What attestation is (and isn’t)
Attestation: a server-validated integrity check. It confirms your app and device meet Meta’s standards, and that the install is real.
Entitlement: a basic ownership check. Still useful, just easier to bypass on its own.
Reality check: treat attestation as one layer in your security stack, alongside entitlement checks, server-auth gameplay, and analytics.
High Level Overview
Your server creates a nonce (a one-time challenge).
The Quest client requests an attestation token from Meta using that nonce.
Meta returns a signed token to the client.
The client posts { token, nonce } to your server.
Your server verifies the token with Meta, reads the claims, and applies your rules.

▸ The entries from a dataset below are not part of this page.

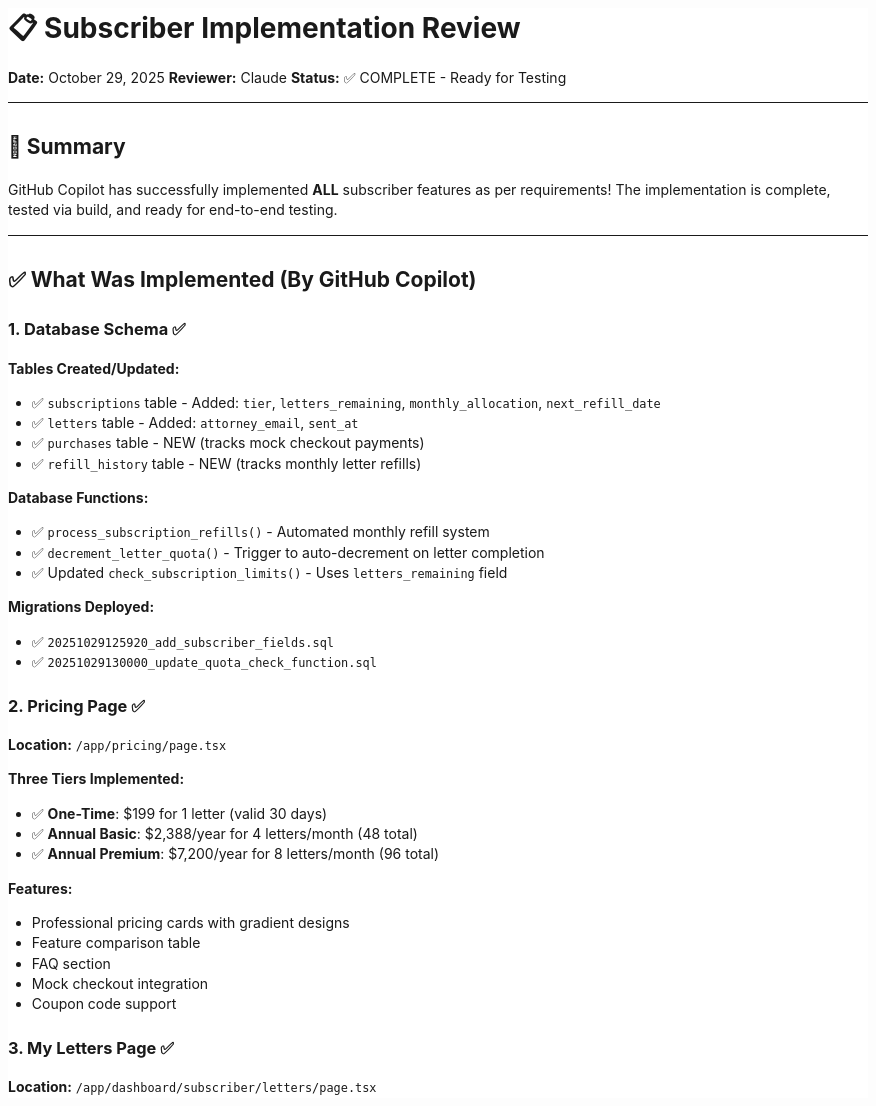 # 📋 Subscriber Implementation Review

**Date:** October 29, 2025
**Reviewer:** Claude
**Status:** ✅ COMPLETE - Ready for Testing

---

## 🎯 Summary

GitHub Copilot has successfully implemented **ALL** subscriber features as per requirements! The implementation is complete, tested via build, and ready for end-to-end testing.

---

## ✅ What Was Implemented (By GitHub Copilot)

### 1. **Database Schema** ✅

**Tables Created/Updated:**
- ✅ `subscriptions` table - Added: `tier`, `letters_remaining`, `monthly_allocation`, `next_refill_date`
- ✅ `letters` table - Added: `attorney_email`, `sent_at`
- ✅ `purchases` table - NEW (tracks mock checkout payments)
- ✅ `refill_history` table - NEW (tracks monthly letter refills)

**Database Functions:**
- ✅ `process_subscription_refills()` - Automated monthly refill system
- ✅ `decrement_letter_quota()` - Trigger to auto-decrement on letter completion
- ✅ Updated `check_subscription_limits()` - Uses `letters_remaining` field

**Migrations Deployed:**
- ✅ `20251029125920_add_subscriber_fields.sql`
- ✅ `20251029130000_update_quota_check_function.sql`

### 2. **Pricing Page** ✅
**Location:** `/app/pricing/page.tsx`

**Three Tiers Implemented:**
- ✅ **One-Time**: $199 for 1 letter (valid 30 days)
- ✅ **Annual Basic**: $2,388/year for 4 letters/month (48 total)
- ✅ **Annual Premium**: $7,200/year for 8 letters/month (96 total)

**Features:**
- Professional pricing cards with gradient designs
- Feature comparison table
- FAQ section
- Mock checkout integration
- Coupon code support

### 3. **My Letters Page** ✅
**Location:** `/app/dashboard/subscriber/letters/page.tsx`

If it passes, let the session in. If not, block or degrade gracefully.
Heads up: attestation needs an internet connection. Plan a friendly message and a fallback for offline players.
Why it matters
Binary integrity: catch modified or repackaged APKs.

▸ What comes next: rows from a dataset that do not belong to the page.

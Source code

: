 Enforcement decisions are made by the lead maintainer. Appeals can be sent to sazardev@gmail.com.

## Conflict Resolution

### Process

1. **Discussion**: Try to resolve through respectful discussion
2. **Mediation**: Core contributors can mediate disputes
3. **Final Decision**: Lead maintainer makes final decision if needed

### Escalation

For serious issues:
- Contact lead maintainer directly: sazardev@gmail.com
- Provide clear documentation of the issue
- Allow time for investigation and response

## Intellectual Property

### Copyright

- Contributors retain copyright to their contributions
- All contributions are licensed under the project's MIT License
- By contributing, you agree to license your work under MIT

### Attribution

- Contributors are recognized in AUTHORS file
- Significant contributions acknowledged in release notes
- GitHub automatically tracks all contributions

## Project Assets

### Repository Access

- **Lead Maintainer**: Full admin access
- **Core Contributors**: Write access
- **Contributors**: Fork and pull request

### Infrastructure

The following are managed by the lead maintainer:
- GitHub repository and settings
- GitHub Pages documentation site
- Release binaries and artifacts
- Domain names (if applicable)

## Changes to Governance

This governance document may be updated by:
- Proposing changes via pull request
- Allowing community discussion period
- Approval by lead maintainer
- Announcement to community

Device signals: flag compromised environments.
Legit installs: filter out sideloaded copies and sketchy sessions.
Try a working sample
I put together a small (naive) end-to-end setup with a Unity client and a tiny backend that verifies the token and returns a simple pass or fail.
GitHub: Meta-Horizon-Start-Program/AttestationWorkshop
It’s intentionally minimal so you can see the full loop. Start here, then harden for production.
Quick start
Clone the repo
Open the Unity project and skim the README for config notes.
Spin up the backend
Host anywhere you like. You need an endpoint that accepts { token, nonce }, calls Meta’s integrity API, and returns a verdict.
Wire up the client
Request a token with a secure nonce, then send both to your server. Cache successful results for a sensible period to cut down on repeat calls.
Build to device
Test on a Quest. Make sure your app is registered in the Meta Developer Dashboard and that the platform plugin is set up correctly.
Verify the round trip
Check logs or on-screen UI. Confirm success, then test failure cases and your fallback UX.
Tips from the trenches
Use defense in depth: keep entitlement checks and server-side authority. Attestation is a signal, not a single gate.

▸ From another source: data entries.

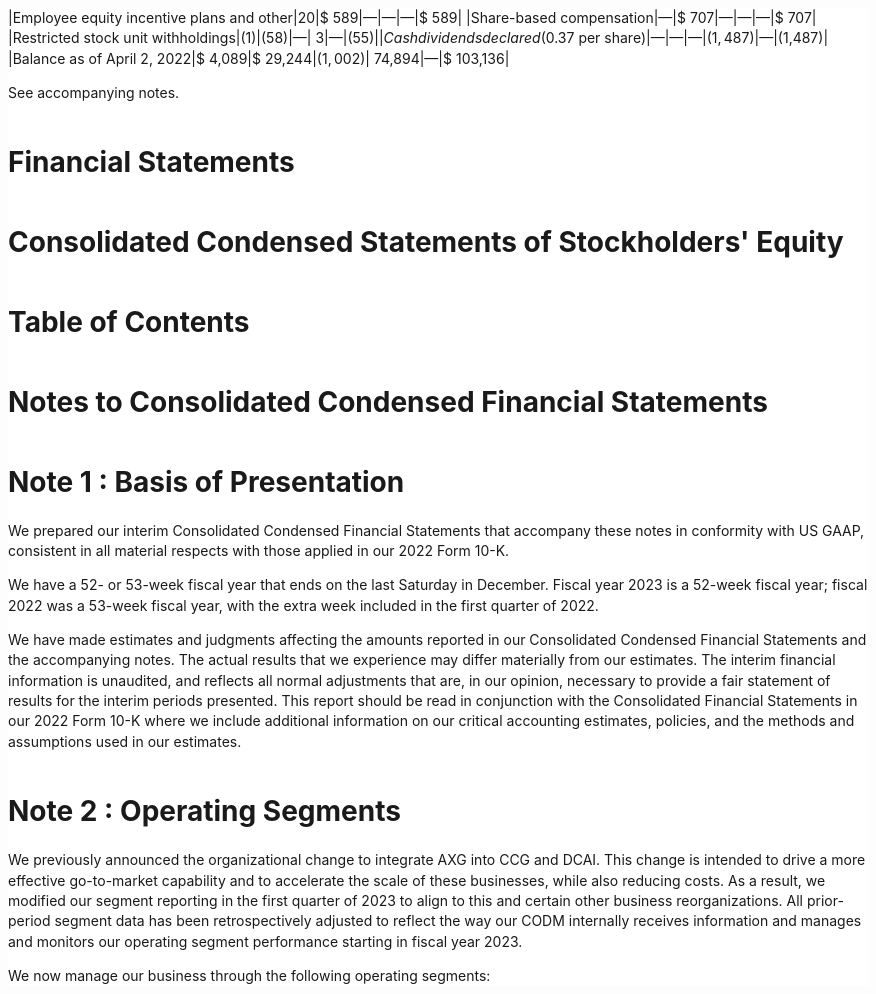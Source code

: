 |Employee equity incentive plans and other|20|$ 589|—|—|—|$ 589|
|Share-based compensation|—|$ 707|—|—|—|$ 707|
|Restricted stock unit withholdings|(1)|$(58)|—|$ 3|—|$(55)|
|Cash dividends declared ($0.37 per share)|—|—|—|$(1,487)|—|$(1,487)|
|Balance as of April 2, 2022|$ 4,089|$ 29,244|$(1,002)|$ 74,894|—|$ 103,136|

See accompanying notes.

# Financial Statements

# Consolidated Condensed Statements of Stockholders' Equity
# Table of Contents

# Notes to Consolidated Condensed Financial Statements

# Note 1 : Basis of Presentation

We prepared our interim Consolidated Condensed Financial Statements that accompany these notes in conformity with US GAAP, consistent in all material respects with those applied in our 2022 Form 10-K.

We have a 52- or 53-week fiscal year that ends on the last Saturday in December. Fiscal year 2023 is a 52-week fiscal year; fiscal 2022 was a 53-week fiscal year, with the extra week included in the first quarter of 2022.

We have made estimates and judgments affecting the amounts reported in our Consolidated Condensed Financial Statements and the accompanying notes. The actual results that we experience may differ materially from our estimates. The interim financial information is unaudited, and reflects all normal adjustments that are, in our opinion, necessary to provide a fair statement of results for the interim periods presented. This report should be read in conjunction with the Consolidated Financial Statements in our 2022 Form 10-K where we include additional information on our critical accounting estimates, policies, and the methods and assumptions used in our estimates.

# Note 2 : Operating Segments

We previously announced the organizational change to integrate AXG into CCG and DCAI. This change is intended to drive a more effective go-to-market capability and to accelerate the scale of these businesses, while also reducing costs. As a result, we modified our segment reporting in the first quarter of 2023 to align to this and certain other business reorganizations. All prior-period segment data has been retrospectively adjusted to reflect the way our CODM internally receives information and manages and monitors our operating segment performance starting in fiscal year 2023.

We now manage our business through the following operating segments:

Re-attest with intent: on app updates, device changes, or suspicious behavior. Don’t hammer the service every launch without reason.
Handle offline kindly: allow a short grace period or limited mode, then re-check when the network returns.
Watch your numbers: compare active users to sales and installs. Sudden gaps often point to abuse.
Decide on consequences: block, rate-limit, or switch to a demo mode when verification fails.
That’s it. Grab the sample, get the loop running, and tune the rules to fit your game’s risk profile. The goal is simple: keep things smooth for real players, and add friction for everyone else.